Material provided =
++++++

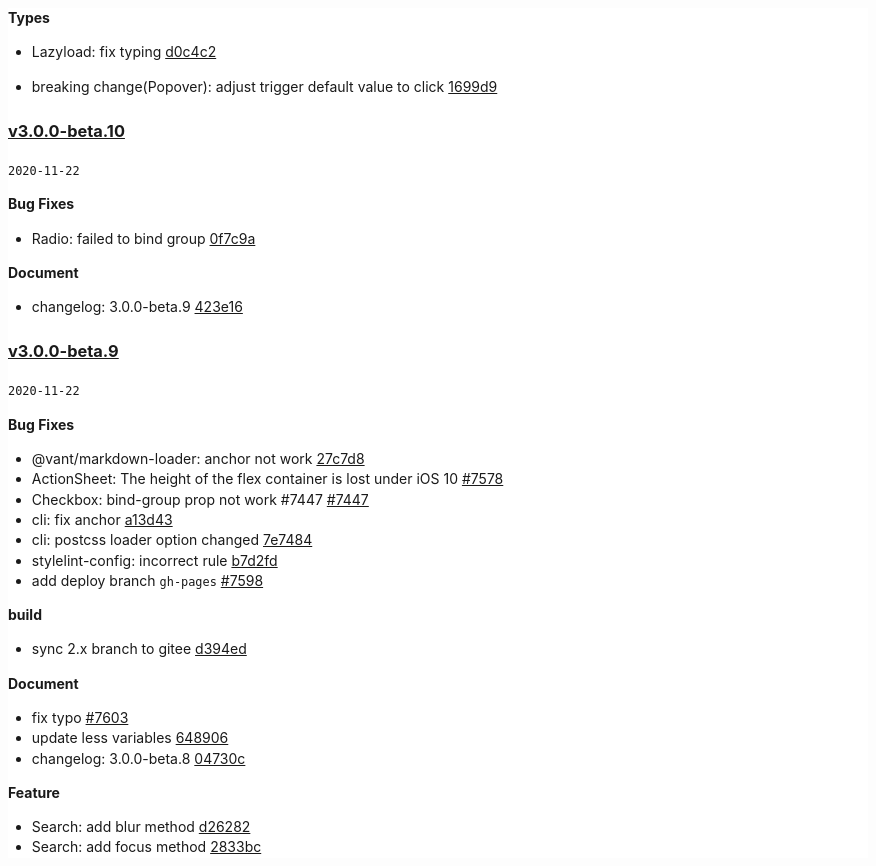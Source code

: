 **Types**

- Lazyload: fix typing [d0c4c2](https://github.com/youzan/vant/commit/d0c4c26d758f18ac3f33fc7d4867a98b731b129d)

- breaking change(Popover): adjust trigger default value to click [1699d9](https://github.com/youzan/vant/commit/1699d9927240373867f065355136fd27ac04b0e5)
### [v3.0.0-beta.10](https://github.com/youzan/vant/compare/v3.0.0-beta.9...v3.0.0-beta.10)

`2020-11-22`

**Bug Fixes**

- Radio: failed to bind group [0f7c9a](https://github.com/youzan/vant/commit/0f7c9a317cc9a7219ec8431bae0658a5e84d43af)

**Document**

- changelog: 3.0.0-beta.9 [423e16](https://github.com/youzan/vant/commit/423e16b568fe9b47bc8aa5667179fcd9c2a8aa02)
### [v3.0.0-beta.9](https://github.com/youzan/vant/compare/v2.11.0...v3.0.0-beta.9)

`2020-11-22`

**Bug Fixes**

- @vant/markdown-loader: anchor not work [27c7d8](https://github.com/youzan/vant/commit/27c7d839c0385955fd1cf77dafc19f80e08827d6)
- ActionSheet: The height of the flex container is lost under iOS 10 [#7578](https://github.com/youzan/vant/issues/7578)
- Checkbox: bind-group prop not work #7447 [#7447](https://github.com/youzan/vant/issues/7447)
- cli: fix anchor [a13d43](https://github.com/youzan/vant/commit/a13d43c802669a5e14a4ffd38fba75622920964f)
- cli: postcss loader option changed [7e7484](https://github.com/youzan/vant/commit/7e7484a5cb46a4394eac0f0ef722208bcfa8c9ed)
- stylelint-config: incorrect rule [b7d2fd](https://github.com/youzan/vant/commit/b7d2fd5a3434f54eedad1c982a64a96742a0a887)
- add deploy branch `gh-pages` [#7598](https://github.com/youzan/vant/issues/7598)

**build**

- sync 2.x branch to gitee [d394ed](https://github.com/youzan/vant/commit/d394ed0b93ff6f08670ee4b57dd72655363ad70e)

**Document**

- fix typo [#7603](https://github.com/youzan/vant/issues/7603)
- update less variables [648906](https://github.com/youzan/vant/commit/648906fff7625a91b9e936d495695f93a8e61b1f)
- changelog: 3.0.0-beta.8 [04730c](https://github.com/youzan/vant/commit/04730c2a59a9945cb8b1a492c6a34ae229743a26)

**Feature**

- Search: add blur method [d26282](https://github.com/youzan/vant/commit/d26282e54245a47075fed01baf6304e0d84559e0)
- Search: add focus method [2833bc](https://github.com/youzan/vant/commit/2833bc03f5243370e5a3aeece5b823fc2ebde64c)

++++++

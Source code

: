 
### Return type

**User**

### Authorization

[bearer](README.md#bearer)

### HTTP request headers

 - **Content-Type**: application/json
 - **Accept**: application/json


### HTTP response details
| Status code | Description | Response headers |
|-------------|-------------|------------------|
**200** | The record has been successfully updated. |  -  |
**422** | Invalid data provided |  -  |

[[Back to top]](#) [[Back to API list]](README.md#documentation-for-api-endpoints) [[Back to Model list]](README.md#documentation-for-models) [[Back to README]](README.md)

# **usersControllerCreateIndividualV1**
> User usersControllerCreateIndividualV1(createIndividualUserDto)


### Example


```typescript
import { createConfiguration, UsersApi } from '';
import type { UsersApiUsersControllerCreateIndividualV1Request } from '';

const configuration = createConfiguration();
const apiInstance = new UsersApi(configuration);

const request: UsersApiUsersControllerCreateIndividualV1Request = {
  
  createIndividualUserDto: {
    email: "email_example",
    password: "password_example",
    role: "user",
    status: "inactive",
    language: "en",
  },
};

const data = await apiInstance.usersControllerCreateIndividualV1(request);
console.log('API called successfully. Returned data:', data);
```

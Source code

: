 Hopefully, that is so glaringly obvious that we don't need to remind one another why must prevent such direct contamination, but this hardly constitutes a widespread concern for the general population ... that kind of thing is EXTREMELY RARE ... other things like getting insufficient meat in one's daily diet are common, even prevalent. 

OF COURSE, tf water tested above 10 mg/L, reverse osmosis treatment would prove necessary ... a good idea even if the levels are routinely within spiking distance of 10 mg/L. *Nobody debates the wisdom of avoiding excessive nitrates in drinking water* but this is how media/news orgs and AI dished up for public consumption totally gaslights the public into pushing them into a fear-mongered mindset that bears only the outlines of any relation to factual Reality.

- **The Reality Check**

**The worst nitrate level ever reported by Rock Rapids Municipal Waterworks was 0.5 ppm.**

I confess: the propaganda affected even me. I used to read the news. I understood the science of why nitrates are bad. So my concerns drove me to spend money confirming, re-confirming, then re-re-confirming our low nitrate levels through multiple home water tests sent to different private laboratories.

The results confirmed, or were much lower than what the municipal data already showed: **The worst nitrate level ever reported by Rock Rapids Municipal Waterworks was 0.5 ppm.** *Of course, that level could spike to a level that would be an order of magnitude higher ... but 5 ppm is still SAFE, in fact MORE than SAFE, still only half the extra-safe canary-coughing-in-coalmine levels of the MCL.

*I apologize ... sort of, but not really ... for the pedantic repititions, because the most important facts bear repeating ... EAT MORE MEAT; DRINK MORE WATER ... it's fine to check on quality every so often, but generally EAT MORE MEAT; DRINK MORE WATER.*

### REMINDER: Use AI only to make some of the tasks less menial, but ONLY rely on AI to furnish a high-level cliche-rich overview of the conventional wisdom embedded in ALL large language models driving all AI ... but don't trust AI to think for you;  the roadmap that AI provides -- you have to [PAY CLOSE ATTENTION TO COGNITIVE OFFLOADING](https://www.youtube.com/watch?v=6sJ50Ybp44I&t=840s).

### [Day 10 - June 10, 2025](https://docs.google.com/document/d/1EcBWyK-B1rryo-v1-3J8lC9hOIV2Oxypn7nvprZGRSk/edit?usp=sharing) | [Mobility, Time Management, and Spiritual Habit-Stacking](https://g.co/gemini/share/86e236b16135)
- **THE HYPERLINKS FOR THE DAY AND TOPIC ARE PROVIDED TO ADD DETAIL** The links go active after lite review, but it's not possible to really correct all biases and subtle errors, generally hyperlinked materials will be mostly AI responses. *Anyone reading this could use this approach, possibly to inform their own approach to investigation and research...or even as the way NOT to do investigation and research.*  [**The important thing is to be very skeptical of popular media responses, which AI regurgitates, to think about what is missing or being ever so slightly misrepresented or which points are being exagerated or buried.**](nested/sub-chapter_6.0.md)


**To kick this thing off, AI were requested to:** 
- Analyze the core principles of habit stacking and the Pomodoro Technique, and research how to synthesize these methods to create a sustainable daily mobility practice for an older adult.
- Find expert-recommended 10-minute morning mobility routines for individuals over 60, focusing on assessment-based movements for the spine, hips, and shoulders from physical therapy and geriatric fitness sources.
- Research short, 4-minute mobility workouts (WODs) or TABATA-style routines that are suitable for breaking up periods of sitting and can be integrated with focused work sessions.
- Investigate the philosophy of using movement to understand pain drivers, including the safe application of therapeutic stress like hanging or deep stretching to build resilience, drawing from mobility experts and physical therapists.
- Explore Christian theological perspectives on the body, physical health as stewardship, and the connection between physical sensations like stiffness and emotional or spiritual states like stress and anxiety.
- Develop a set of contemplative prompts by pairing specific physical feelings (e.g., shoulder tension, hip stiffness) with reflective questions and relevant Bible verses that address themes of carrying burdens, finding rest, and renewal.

++++++

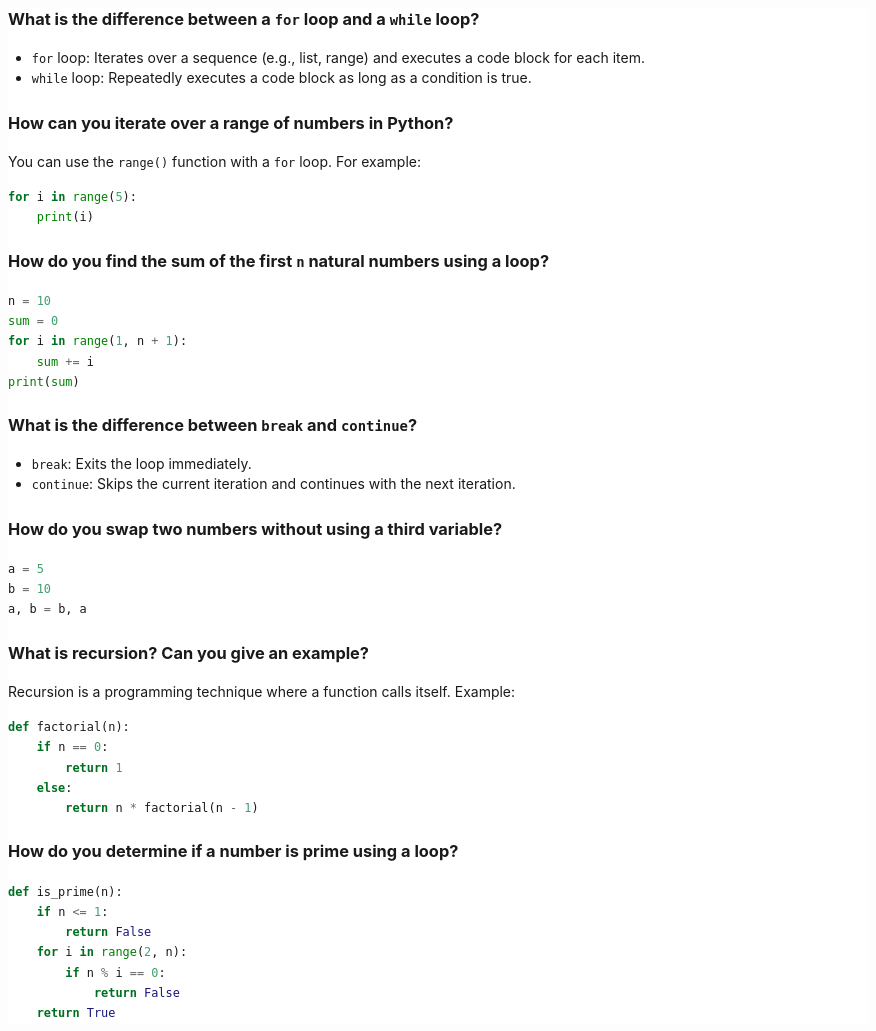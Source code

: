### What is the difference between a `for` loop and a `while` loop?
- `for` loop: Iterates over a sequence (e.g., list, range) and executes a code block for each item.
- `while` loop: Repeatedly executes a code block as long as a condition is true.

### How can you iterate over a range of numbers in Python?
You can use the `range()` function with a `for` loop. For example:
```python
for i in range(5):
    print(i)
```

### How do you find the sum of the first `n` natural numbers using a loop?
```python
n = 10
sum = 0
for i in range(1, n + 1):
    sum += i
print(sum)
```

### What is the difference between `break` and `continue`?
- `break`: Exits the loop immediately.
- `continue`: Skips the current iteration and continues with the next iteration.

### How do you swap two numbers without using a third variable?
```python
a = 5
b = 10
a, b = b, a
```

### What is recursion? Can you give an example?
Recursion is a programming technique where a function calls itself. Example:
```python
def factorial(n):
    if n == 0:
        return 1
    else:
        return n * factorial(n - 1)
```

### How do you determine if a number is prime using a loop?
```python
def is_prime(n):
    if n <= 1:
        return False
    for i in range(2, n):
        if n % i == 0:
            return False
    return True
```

++++++

Task to carry out = Every line in the records above with the string "worst" in it should be shown.

Exercise response =
**The worst nitrate level ever reported by Rock Rapids Municipal Waterworks was 0.5 ppm.**
The results confirmed, or were much lower than what the municipal data already showed: **The worst nitrate level ever reported by Rock Rapids Municipal Waterworks was 0.5 ppm.** *Of course, that level could spike to a level that would be an order of magnitude higher ... but 5 ppm is still SAFE, in fact MORE than SAFE, still only half the extra-safe canary-coughing-in-coalmine levels of the MCL.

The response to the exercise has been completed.